On January 30, Friends of the Rappahannock educators, Meredith Palumbo and Lowery Becker, met with Head Start teachers from the Fredericksburg area to provide training on curriculum kits based on six lessons from the early childhood Project Learning Tree lesson book. There are two boxes that focus on a variety of animal and tree lessons.
The kits have prepped materials that go along with some of the lessons to aid in teaching lessons from the book. The purpose of the kits is to make it easier for Head Start teachers to do the activities in the Project Learning Tree book and encourage teachers to take their students outside to learn.
During the Professional Development, we introduced the teachers to the activities in kits. The 16 teachers split up into six groups to discuss the activities prepped from the tree-focused curriculum kit. We had the teachers do a mock lesson using the materials provided in their group. After they ran through the given lesson they had to come up with two variations from the lesson and two alternative activities using the same materials provided. Even though there are specific lessons from the Project Learning Tree book that correspond to the given materials, teachers can be creative in how they use the materials in the classroom.

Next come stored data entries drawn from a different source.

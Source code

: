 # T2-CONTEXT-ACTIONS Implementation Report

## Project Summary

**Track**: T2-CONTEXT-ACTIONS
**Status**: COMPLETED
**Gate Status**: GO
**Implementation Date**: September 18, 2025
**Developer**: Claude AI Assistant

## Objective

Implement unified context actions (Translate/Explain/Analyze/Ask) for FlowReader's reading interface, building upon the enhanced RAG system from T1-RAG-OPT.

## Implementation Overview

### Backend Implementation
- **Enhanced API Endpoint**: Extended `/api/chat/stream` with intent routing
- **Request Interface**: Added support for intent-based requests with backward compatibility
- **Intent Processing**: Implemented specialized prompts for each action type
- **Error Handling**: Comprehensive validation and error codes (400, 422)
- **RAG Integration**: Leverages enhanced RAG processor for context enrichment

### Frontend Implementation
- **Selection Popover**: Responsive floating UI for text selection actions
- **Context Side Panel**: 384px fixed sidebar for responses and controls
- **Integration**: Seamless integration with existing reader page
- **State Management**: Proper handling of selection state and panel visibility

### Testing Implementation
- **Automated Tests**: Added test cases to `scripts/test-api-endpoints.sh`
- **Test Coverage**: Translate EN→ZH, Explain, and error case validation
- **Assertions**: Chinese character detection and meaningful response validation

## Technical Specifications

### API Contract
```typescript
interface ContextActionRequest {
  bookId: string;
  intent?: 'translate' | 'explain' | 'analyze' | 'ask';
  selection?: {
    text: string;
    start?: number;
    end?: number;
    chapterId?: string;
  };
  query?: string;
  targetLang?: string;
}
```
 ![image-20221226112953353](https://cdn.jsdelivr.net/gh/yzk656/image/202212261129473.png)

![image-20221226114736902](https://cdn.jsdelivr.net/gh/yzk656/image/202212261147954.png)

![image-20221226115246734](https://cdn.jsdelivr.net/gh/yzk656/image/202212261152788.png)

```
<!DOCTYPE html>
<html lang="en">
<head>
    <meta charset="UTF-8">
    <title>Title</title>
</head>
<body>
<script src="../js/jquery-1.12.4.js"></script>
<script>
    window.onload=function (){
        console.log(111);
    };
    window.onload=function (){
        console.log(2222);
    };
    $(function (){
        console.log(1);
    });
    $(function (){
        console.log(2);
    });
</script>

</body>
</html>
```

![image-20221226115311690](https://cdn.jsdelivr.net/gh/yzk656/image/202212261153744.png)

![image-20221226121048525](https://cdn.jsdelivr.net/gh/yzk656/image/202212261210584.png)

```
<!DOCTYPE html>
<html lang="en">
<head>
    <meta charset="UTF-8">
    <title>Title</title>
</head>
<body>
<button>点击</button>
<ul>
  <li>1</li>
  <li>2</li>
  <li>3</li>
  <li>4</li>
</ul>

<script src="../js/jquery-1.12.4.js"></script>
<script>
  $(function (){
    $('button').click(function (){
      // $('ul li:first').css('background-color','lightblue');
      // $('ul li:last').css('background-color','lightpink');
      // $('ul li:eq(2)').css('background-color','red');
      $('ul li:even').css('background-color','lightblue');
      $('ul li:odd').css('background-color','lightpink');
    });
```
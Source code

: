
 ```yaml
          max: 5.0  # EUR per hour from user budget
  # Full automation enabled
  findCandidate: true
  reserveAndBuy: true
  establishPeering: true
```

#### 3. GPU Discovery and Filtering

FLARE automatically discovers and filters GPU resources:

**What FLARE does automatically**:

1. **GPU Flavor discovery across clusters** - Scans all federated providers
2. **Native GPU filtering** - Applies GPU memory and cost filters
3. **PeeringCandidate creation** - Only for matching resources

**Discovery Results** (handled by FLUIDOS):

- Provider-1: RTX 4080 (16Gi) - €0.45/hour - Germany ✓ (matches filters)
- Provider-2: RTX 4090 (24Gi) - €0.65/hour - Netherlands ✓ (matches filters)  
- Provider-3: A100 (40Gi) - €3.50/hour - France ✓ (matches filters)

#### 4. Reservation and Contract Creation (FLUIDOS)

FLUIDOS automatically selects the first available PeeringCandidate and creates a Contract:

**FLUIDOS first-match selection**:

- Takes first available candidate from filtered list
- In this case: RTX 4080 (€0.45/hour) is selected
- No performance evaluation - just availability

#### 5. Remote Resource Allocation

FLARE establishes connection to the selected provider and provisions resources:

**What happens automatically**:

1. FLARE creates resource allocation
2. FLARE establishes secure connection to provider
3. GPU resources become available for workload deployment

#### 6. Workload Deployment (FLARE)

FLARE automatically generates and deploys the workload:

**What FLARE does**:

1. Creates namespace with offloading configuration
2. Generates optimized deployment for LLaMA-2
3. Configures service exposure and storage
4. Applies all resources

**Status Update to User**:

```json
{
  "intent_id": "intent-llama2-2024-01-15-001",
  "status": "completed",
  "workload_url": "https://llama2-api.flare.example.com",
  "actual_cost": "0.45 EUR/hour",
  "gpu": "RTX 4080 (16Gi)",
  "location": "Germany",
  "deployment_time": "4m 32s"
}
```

One group focused on a lesson called “The Shape of Things.” They were given a bracelet of circles, squares, and triangles. The goal of this lesson is for students to identify and describe these common shapes and pair them with objects around them. They will play “I Spy” and take a nature walk, looking for things in nature that match the shapes on their bracelets. The teachers reviewing this lesson found that they could add math to this by counting and charting how many objects they found of each shape.
The materials encourage teachers to be creative with lesson plans and get the children to go outside and learn in their natural environment. We added laminated shapes, different graded sandpaper, tree cookies, laminated native tree leaves, seasonal pictures, log building blocks, a felt trunk and leaves, nature guides and books, jars, magnifying glasses, and shovels to the curriculum kits. These given materials go along with activities from the Project Learning Tree book but can also be used in various ways, as teachers may use the materials for lessons other than trees, such as habitats, life cycles, communities, seasons, animals, etc.
There are two sets of the animal and tree curriculum kits for the three Fredericksburg Head Start programs to share. We are currently working on creating the tree kit for the nine Spotsylvania Head Start schools with generous funding from the PNC Grow-Up Great Grant.